Content starts

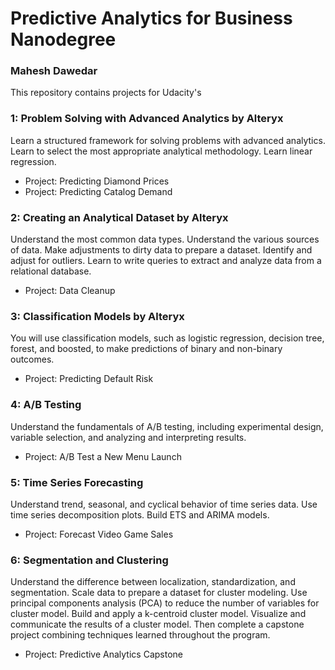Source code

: # Predictive Analytics for Business Nanodegree

### Mahesh Dawedar

This repository contains projects for Udacity's 

###  1: Problem Solving with Advanced Analytics by Alteryx
Learn a structured framework for solving problems with advanced analytics. Learn to select the most appropriate analytical methodology. Learn linear regression.

- Project: Predicting Diamond Prices
- Project: Predicting Catalog Demand

### 2: Creating an Analytical Dataset by Alteryx
Understand the most common data types. Understand the various sources of data. Make adjustments to dirty data to prepare a dataset. Identify and adjust for outliers. Learn to write queries to extract and analyze data from a relational database.

- Project: Data Cleanup



### 3: Classification Models by Alteryx
You will use classification models, such as logistic regression, decision tree, forest, and boosted, to make predictions of binary and non-binary outcomes.

- Project: Predicting Default Risk

###  4: A/B Testing
Understand the fundamentals of A/B testing, including experimental design, variable selection, and analyzing and interpreting results.

- Project: A/B Test a New Menu Launch

###  5: Time Series Forecasting
Understand trend, seasonal, and cyclical behavior of time series data. Use time series decomposition plots. Build ETS and ARIMA models.

- Project: Forecast Video Game Sales

###  6: Segmentation and Clustering
Understand the difference between localization, standardization, and segmentation. Scale data to prepare a dataset for cluster modeling. Use principal components analysis (PCA) to reduce the number of variables for cluster model. Build and apply a k-centroid cluster model. Visualize and communicate the results of a cluster model.
Then complete a capstone project combining techniques learned throughout the program.

- Project: Predictive Analytics Capstone

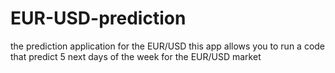 # EUR-USD-prediction
the prediction application for the EUR/USD
this app allows you to run a code that predict 5 next days of the week for the EUR/USD market
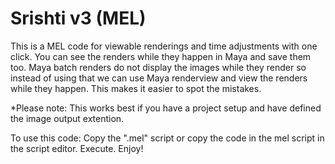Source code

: # Srishti v3 (MEL)
This is a MEL code for viewable renderings and time adjustments with one click. You can see the renders while they happen in Maya and save them too.
Maya batch renders do not display the images while they render so instead of using that we can use Maya renderview and view the renders while they happen. This makes it easier to spot the mistakes.

*Please note:
This works best if you have a project setup and have defined the image output extention.

To use this code:
Copy the ".mel" script or copy the code in the mel script in the script editor.
Execute.
Enjoy!
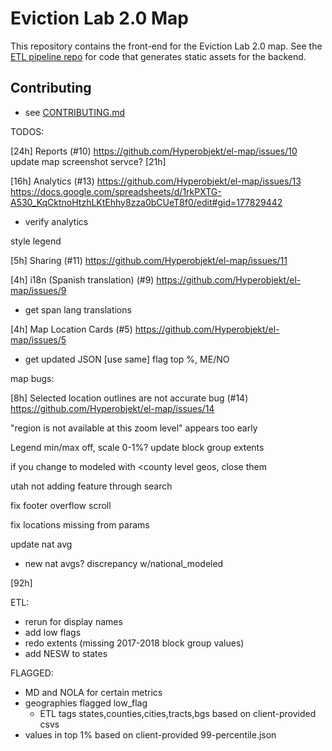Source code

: # Eviction Lab 2.0 Map

This repository contains the front-end for the Eviction Lab 2.0 map. See the [ETL pipeline repo](https://github.com/EvictionLab/map-v2-etl) for code that generates static assets for the backend.

## Contributing

- see [CONTRIBUTING.md](./CONTRIBUTING.md)


TODOS:

[24h] Reports (#10)
https://github.com/Hyperobjekt/el-map/issues/10
update map screenshot servce? [21h]

[16h] Analytics (#13)
https://github.com/Hyperobjekt/el-map/issues/13
https://docs.google.com/spreadsheets/d/1rkPXTG-A530_KqCktnoHtzhLKtEhhy8zza0bCUeT8f0/edit#gid=177829442
- verify analytics

<!-- [13h] Search (#8)
https://github.com/Hyperobjekt/el-map/issues/8 -->

<!-- [6h] Chart View (#1)
https://github.com/Hyperobjekt/el-map/issues/1 -->
<!-- color getter for chart points -->
<!-- tooltip indicators breaks if earlier lines don’t have data -->
style legend

<!-- [8h] Embed View (#12)
https://github.com/Hyperobjekt/el-map/issues/12 -->

[5h] Sharing (#11)
https://github.com/Hyperobjekt/el-map/issues/11

[4h] i18n (Spanish translation) (#9)
https://github.com/Hyperobjekt/el-map/issues/9
- get span lang translations

<!-- [4h] Scorecard View (#7)
https://github.com/Hyperobjekt/el-map/issues/7
top line visual treatment
conf intervals
rel to nat avg -->

[4h] Map Location Cards (#5)
https://github.com/Hyperobjekt/el-map/issues/5
- get updated JSON [use same]
flag top %, ME/NO


map bugs:

[8h] Selected location outlines are not accurate bug (#14)
https://github.com/Hyperobjekt/el-map/issues/14

"region is not available at this zoom level" appears too early

<!-- clicking some block groups (tracts?) doesn't produce a "center", fails
because center isn't visualized... fix: don't require center -->

Legend min/max off, scale 0-1%?
update block group extents

if you change to modeled with <county level geos, close them
  
utah not adding feature through search

fix footer overflow scroll

fix locations missing from params
  

update nat avg
- new nat avgs? discrepancy w/national_modeled
  
[92h]


ETL:
- rerun for display names
- add low flags
- redo extents (missing 2017-2018 block group values)
- add NESW to states



FLAGGED:
- MD and NOLA for certain metrics
- geographies flagged low_flag
  - ETL tags states,counties,cities,tracts,bgs based on client-provided csvs
- values in top 1% based on client-provided 99-percentile.json

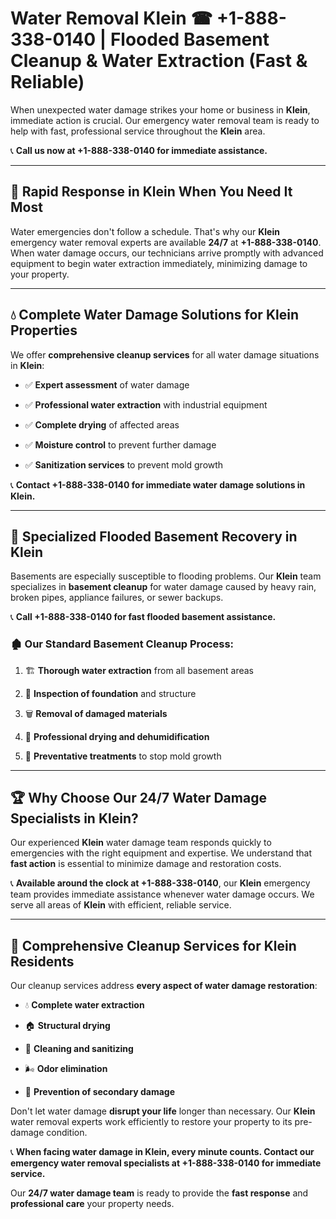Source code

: # Water Removal Klein ☎ +1-888-338-0140 | Flooded Basement Cleanup & Water Extraction (Fast & Reliable)

When unexpected water damage strikes your home or business in **Klein**, immediate action is crucial. Our emergency water removal team is ready to help with fast, professional service throughout the **Klein** area. 

📞 **Call us now at +1-888-338-0140 for immediate assistance.**
---
## 🚀 Rapid Response in Klein When You Need It Most
Water emergencies don't follow a schedule. That's why our **Klein** emergency water removal experts are available **24/7** at **+1-888-338-0140**. When water damage occurs, our technicians arrive promptly with advanced equipment to begin water extraction immediately, minimizing damage to your property.
---
## 💧 Complete Water Damage Solutions for Klein Properties
We offer **comprehensive cleanup services** for all water damage situations in **Klein**:
- ✅ **Expert assessment** of water damage  
- ✅ **Professional water extraction** with industrial equipment  
- ✅ **Complete drying** of affected areas  
- ✅ **Moisture control** to prevent further damage  
- ✅ **Sanitization services** to prevent mold growth  
📞 **Contact +1-888-338-0140 for immediate water damage solutions in Klein.**
---
## 🌊 Specialized Flooded Basement Recovery in Klein
Basements are especially susceptible to flooding problems. Our **Klein** team specializes in **basement cleanup** for water damage caused by heavy rain, broken pipes, appliance failures, or sewer backups. 
📞 **Call +1-888-338-0140 for fast flooded basement assistance.**
### 🏚️ Our Standard Basement Cleanup Process:
1. 🏗️ **Thorough water extraction** from all basement areas  
2. 🔎 **Inspection of foundation** and structure  
3. 🗑️ **Removal of damaged materials**  
4. 💨 **Professional drying and dehumidification**  
5. 🚫 **Preventative treatments** to stop mold growth  
---
## 🏆 Why Choose Our 24/7 Water Damage Specialists in Klein?
Our experienced **Klein** water damage team responds quickly to emergencies with the right equipment and expertise. We understand that **fast action** is essential to minimize damage and restoration costs.
📞 **Available around the clock at +1-888-338-0140**, our **Klein** emergency team provides immediate assistance whenever water damage occurs. We serve all areas of **Klein** with efficient, reliable service.
---
## 🧹 Comprehensive Cleanup Services for Klein Residents
Our cleanup services address **every aspect of water damage restoration**:
- 💧 **Complete water extraction**  
- 🏠 **Structural drying**  
- 🧼 **Cleaning and sanitizing**  
- 🌬️ **Odor elimination**  
- 🚫 **Prevention of secondary damage**  
Don't let water damage **disrupt your life** longer than necessary. Our **Klein** water removal experts work efficiently to restore your property to its pre-damage condition.
📞 **When facing water damage in Klein, every minute counts. Contact our emergency water removal specialists at +1-888-338-0140 for immediate service.**
Our **24/7 water damage team** is ready to provide the **fast response** and **professional care** your property needs.
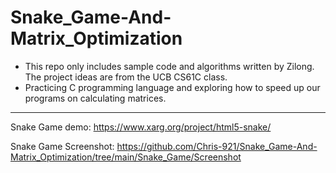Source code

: # Snake_Game-And-Matrix_Optimization
* This repo only includes sample code and algorithms written by Zilong. The project ideas are from the UCB CS61C class.
* Practicing C programming language and exploring how to speed up our programs on calculating matrices.
---
Snake Game demo: https://www.xarg.org/project/html5-snake/ 

Snake Game Screenshot: https://github.com/Chris-921/Snake_Game-And-Matrix_Optimization/tree/main/Snake_Game/Screenshot 
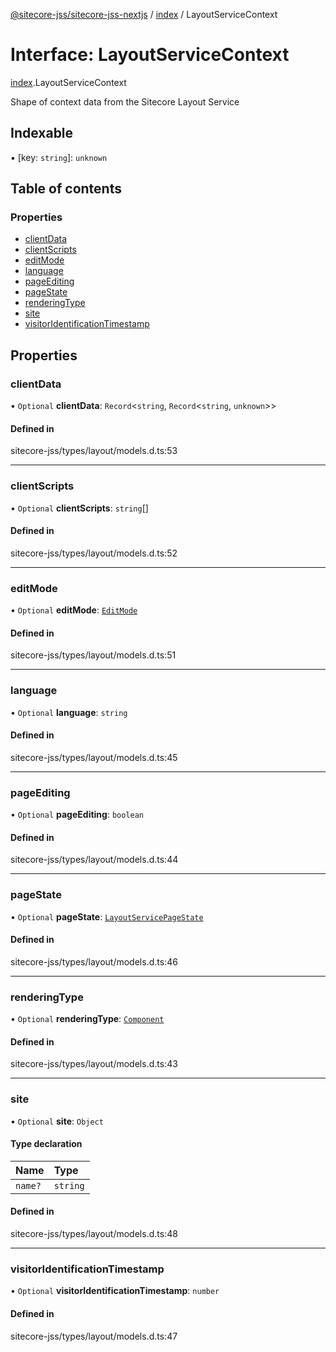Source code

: [@sitecore-jss/sitecore-jss-nextjs](../README.md) / [index](../modules/index.md) / LayoutServiceContext

# Interface: LayoutServiceContext

[index](../modules/index.md).LayoutServiceContext

Shape of context data from the Sitecore Layout Service

## Indexable

▪ [key: `string`]: `unknown`

## Table of contents

### Properties

- [clientData](index.LayoutServiceContext.md#clientdata)
- [clientScripts](index.LayoutServiceContext.md#clientscripts)
- [editMode](index.LayoutServiceContext.md#editmode)
- [language](index.LayoutServiceContext.md#language)
- [pageEditing](index.LayoutServiceContext.md#pageediting)
- [pageState](index.LayoutServiceContext.md#pagestate)
- [renderingType](index.LayoutServiceContext.md#renderingtype)
- [site](index.LayoutServiceContext.md#site)
- [visitorIdentificationTimestamp](index.LayoutServiceContext.md#visitoridentificationtimestamp)

## Properties

### clientData

• `Optional` **clientData**: `Record`\<`string`, `Record`\<`string`, `unknown`\>\>

#### Defined in

sitecore-jss/types/layout/models.d.ts:53

___

### clientScripts

• `Optional` **clientScripts**: `string`[]

#### Defined in

sitecore-jss/types/layout/models.d.ts:52

___

### editMode

• `Optional` **editMode**: [`EditMode`](../enums/index.EditMode.md)

#### Defined in

sitecore-jss/types/layout/models.d.ts:51

___

### language

• `Optional` **language**: `string`

#### Defined in

sitecore-jss/types/layout/models.d.ts:45

___

### pageEditing

• `Optional` **pageEditing**: `boolean`

#### Defined in

sitecore-jss/types/layout/models.d.ts:44

___

### pageState

• `Optional` **pageState**: [`LayoutServicePageState`](../enums/index.LayoutServicePageState.md)

#### Defined in

sitecore-jss/types/layout/models.d.ts:46

___

### renderingType

• `Optional` **renderingType**: [`Component`](../enums/index.RenderingType.md#component)

#### Defined in

sitecore-jss/types/layout/models.d.ts:43

___

### site

• `Optional` **site**: `Object`

#### Type declaration

| Name | Type |
| :------ | :------ |
| `name?` | `string` |

#### Defined in

sitecore-jss/types/layout/models.d.ts:48

___

### visitorIdentificationTimestamp

• `Optional` **visitorIdentificationTimestamp**: `number`

#### Defined in

sitecore-jss/types/layout/models.d.ts:47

Content ends

About this exercise:
Pull every line containing the word "visitorIdentificationTimestamp" out of the material.

Exercise output:
- [visitorIdentificationTimestamp](index.LayoutServiceContext.md#visitoridentificationtimestamp)
### visitorIdentificationTimestamp
• `Optional` **visitorIdentificationTimestamp**: `number`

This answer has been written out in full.